キキ、本当にありがとう。あんたのこともあたしはずっと応援してるわ。キキが美容師になったら、絶対に指名するから……」

「ロ、ロゼリア、様っ……!」


 キキが恐る恐るといった雰囲気であたしを抱きしめ返す。

 昔、お母様たちが生きていた頃──こうしてキキと抱き合うこともあったな、なんてことを今更思い出した。だって、一番身近な女の子だったんだもの。あたしがもっとまともなら、普通に友達になれていたはず。今ではあたしたちの関係は何なのかもわからなくなってしまった。

 ぎゅーっと互いに抱きしめ合っていると、ジェイルとアリスからはすごく視線を感じた。が、そんなことに構う余裕はない。

 しばらく抱き合ってから、ゆっくりとキキを離した。キキの目元がちょっとだけ赤い。


「……ロゼリア様、……私も、ありがとうございました」


 礼を言い合い、最後にお互い笑ってしまった。

 多分キキは過去のことを許したわけじゃないし、許せるわけでもないと思う。それでいいし、そうしてくれた方が良い。

 テーブルに置いたグラスを手にしてキキともう一度乾杯をしようと──。


「あー、ずるいずるい。お嬢、おれとも飲もうよぉ!」


 ……したのに、メロがやってきた。ユウリも一緒。どうやら料理を色々と選んできたらしい。二人共両手に皿を持っている。っていうか、その状態で一体どうやって料理を皿に乗せたのよ……!

 テーブルの上に料理の乗った皿を並べていく。ホテルスタッフが取り分け用の食器類を持ってきてテーブルに並べていく。

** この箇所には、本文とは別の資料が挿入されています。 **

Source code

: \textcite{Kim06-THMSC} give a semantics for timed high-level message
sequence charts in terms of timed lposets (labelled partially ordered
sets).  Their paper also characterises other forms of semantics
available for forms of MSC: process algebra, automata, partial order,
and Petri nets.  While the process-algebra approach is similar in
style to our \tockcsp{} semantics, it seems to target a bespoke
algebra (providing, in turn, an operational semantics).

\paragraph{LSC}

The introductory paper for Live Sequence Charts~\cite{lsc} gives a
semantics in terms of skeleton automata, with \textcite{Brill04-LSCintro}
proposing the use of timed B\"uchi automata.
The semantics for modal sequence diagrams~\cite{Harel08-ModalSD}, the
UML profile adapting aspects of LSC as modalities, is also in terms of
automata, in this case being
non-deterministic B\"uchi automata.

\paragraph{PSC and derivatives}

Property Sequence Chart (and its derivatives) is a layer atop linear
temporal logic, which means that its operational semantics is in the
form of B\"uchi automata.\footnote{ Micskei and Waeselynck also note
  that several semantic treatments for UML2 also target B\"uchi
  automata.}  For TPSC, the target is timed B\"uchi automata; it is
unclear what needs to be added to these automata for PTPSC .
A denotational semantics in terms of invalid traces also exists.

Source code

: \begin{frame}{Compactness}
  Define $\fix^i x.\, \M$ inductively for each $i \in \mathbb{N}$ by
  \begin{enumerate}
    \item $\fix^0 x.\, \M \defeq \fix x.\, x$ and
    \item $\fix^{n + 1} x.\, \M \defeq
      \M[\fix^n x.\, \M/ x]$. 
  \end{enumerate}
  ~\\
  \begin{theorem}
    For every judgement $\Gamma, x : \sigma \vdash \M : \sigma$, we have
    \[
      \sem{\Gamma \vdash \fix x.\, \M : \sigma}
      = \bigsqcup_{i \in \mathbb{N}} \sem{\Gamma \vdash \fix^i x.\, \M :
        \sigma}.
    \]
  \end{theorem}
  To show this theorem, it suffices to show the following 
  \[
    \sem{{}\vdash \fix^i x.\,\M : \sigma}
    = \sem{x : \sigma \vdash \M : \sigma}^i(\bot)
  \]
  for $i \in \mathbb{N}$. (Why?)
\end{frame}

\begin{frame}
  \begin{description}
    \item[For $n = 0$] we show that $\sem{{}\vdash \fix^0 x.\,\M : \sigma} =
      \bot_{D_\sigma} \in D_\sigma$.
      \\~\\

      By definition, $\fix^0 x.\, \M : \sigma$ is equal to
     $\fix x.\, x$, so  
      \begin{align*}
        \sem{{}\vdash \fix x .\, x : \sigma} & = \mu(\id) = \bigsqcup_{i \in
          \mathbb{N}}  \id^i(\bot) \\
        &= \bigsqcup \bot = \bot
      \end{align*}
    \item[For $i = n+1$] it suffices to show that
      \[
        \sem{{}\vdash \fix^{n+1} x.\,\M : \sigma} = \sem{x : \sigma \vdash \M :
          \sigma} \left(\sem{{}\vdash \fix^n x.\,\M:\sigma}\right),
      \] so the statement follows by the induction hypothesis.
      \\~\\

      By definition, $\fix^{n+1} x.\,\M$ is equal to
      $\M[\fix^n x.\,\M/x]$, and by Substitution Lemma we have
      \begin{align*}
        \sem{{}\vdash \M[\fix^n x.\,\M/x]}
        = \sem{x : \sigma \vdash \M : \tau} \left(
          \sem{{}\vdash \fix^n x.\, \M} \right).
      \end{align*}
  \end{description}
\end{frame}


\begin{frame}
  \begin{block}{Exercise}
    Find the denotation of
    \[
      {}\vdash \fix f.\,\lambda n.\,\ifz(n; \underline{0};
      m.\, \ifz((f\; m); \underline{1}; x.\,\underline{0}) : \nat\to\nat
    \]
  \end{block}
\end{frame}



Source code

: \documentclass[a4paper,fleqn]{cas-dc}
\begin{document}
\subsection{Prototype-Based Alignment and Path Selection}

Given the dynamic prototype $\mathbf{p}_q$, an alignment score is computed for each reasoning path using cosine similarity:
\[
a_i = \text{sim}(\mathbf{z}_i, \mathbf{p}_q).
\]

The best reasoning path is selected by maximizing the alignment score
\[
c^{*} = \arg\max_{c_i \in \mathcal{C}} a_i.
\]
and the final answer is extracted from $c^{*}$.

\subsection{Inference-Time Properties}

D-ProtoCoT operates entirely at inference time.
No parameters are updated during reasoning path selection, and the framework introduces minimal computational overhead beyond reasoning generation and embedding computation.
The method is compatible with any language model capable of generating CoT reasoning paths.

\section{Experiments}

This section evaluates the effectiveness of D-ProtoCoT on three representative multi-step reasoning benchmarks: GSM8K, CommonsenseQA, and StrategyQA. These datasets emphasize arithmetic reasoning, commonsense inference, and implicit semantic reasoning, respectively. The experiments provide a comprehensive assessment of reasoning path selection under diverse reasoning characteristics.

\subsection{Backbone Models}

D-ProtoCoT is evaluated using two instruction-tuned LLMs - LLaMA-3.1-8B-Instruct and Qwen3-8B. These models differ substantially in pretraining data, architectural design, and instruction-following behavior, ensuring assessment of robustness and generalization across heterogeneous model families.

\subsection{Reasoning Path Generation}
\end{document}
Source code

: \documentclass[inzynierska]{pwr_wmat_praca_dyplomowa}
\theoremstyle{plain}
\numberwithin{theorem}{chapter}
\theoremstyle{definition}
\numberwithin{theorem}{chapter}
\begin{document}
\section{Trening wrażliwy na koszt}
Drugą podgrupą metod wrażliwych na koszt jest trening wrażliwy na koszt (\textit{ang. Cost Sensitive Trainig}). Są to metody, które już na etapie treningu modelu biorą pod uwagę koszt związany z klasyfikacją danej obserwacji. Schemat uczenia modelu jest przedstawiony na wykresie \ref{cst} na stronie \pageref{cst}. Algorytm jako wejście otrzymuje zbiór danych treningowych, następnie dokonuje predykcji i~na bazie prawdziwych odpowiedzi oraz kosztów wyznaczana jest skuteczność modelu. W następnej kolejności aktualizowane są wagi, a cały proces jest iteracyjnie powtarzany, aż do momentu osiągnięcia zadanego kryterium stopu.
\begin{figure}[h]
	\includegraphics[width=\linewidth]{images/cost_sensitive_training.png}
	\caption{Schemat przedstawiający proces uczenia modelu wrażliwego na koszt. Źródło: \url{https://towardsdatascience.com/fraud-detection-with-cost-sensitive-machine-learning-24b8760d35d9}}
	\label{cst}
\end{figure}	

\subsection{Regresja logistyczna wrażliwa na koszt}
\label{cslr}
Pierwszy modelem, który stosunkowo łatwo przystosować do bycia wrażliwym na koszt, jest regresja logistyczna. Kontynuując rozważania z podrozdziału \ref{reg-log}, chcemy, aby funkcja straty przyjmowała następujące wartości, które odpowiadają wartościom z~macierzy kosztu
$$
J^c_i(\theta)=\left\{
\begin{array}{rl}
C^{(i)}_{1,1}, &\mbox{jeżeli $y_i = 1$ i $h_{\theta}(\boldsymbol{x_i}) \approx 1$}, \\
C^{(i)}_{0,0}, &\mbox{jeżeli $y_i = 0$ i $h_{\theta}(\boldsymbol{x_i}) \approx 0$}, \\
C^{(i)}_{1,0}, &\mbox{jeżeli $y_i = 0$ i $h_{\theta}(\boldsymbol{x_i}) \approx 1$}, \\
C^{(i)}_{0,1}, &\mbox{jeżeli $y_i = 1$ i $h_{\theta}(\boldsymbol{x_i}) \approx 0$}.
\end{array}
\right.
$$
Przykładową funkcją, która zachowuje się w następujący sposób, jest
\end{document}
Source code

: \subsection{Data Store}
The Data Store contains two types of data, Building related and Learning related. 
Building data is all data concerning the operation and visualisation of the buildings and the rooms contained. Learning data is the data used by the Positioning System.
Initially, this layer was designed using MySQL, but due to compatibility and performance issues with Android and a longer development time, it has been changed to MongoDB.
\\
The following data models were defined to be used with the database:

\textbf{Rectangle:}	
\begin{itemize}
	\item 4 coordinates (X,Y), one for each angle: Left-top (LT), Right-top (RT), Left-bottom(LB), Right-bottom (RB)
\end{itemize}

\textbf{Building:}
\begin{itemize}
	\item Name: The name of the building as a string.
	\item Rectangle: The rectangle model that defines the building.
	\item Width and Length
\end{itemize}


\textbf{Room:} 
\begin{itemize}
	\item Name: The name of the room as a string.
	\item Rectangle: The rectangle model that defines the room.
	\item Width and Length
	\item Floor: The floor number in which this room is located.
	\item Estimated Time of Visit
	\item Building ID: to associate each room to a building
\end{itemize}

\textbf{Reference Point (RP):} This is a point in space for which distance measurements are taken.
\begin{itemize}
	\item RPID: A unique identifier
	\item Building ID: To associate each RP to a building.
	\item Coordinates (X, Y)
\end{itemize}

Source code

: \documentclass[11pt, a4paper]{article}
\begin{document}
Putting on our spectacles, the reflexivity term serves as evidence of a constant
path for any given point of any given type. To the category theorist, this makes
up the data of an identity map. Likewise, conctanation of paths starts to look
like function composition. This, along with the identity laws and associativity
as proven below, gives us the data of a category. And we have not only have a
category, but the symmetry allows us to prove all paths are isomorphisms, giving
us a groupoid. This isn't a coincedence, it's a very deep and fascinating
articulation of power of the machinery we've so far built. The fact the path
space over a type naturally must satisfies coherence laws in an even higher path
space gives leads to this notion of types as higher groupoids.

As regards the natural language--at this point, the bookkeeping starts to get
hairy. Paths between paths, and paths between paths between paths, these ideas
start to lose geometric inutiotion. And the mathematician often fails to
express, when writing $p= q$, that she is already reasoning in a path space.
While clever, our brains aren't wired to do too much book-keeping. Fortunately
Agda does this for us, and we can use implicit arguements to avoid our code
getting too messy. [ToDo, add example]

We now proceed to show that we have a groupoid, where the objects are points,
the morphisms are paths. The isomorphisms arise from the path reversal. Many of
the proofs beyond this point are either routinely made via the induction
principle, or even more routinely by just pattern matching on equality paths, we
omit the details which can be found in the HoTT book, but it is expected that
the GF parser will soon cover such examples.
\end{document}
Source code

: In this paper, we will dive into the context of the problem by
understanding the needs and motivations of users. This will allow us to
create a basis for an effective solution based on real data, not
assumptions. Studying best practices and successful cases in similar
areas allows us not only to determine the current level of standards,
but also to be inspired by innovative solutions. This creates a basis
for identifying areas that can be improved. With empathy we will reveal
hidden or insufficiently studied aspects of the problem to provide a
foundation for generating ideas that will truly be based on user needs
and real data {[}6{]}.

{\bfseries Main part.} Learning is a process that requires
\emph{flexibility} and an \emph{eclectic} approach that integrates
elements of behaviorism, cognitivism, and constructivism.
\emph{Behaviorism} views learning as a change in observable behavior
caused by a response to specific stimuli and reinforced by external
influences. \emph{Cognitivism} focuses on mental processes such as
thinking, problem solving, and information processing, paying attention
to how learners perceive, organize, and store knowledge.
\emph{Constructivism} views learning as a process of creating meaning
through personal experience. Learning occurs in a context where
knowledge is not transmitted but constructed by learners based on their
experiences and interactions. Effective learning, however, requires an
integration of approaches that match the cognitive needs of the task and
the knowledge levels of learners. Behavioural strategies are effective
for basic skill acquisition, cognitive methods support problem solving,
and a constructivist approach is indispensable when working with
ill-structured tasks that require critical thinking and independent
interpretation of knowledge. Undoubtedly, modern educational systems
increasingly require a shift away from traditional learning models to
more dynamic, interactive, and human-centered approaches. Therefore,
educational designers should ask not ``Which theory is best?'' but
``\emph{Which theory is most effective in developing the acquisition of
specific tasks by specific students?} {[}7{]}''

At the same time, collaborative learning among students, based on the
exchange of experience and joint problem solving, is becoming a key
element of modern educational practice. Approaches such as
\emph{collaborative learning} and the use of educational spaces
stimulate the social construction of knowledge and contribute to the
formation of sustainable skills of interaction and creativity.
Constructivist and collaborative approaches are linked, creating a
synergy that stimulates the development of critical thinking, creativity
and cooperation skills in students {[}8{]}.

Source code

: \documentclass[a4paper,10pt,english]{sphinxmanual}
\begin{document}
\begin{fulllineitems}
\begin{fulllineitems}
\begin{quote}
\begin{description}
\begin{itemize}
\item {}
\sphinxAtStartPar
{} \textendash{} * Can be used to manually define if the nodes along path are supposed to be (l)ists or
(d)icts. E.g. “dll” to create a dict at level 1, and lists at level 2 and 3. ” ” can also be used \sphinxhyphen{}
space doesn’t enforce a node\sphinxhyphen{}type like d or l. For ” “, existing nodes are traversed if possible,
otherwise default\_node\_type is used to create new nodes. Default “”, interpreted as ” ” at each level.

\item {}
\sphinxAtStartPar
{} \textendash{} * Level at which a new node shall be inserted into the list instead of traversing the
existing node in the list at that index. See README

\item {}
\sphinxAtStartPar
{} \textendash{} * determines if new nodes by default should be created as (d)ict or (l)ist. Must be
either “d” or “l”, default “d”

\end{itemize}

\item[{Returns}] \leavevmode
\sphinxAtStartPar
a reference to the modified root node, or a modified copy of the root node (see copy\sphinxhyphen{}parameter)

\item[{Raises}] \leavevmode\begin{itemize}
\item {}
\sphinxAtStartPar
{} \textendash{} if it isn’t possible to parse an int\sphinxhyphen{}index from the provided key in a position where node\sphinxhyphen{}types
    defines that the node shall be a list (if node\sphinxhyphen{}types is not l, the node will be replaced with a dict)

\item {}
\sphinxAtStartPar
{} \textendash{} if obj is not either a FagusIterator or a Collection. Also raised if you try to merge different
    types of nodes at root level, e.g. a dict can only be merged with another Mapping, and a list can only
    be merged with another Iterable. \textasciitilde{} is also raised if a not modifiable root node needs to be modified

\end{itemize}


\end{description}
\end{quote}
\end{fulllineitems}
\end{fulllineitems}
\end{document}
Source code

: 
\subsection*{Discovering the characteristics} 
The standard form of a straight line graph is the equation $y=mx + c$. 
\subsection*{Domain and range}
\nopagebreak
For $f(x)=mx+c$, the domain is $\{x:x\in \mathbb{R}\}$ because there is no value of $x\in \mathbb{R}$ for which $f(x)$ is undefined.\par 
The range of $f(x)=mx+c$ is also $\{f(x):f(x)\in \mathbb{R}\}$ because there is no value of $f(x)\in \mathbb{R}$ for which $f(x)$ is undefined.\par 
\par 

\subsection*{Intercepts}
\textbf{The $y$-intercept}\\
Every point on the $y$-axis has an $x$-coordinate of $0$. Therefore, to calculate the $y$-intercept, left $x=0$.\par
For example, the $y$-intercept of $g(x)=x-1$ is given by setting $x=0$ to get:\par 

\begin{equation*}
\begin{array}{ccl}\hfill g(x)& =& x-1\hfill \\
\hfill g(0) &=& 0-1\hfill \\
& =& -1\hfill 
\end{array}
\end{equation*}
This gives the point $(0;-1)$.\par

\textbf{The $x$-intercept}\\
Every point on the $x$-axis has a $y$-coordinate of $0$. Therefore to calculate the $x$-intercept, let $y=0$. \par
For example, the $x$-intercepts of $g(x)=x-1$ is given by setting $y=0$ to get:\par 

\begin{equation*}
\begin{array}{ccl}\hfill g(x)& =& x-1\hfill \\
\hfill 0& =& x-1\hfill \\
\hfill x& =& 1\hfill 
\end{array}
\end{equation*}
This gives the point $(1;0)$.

「ロゼリア様、とりあえず色々と持ってきました。ワインも追加で頼んできたので、少ししたら来ると思います」

「そ、そう。あんた、酒は飲まないでしょ? ジュースとか貰ってきた?」

「はい。飲めるなら飲みたいんですが……お付き合いできずに申し訳ございません」


 そう言ってユウリはテーブルに置いてあるオレンジジュースを指さした。

 飲めないって言ってるのに無理には進められないからしょうがないわね。飲んで倒れられても困るし。


「ユウリ、じゃあグラス持って」

「えっ。は、はい!」

「乾杯」

「か、乾杯」


 さっきみたいにグラス同士を触れ合わせてからお互いに一口飲んだ。ふっと息を吐き出したところで、今度はメロが自分の分のグラスを持って割り込んできた。


「おい、花嵜。もう少し落ち着け」

「落ち着いてますゥー。お嬢、おれとも乾杯しよ」

「はいはい。乾杯」


 メロがちょっと強めにぶつけてくるせいで中身が少しだけ溢れてしまう。思わずメロを睨んでしまう。けれど、メロは意に介さずに楽しそうにお酒をぐっと煽っていた。一気飲みしちゃってるけど、大丈夫かしら。ってあたしが言えた義理じゃないんだけど……!


「ねえ、お嬢。いっこ聞いていい?」


 グラスを軽く回して中に残っているお酒を揺らしながらメロが言う。

 聞いていいのかどうか、と迷っている風だった。あたしは何を聞きたいのかさっぱりわからなかったけれど、ユウリは想像がついているらしく、メロの横で一緒になって聞いていた。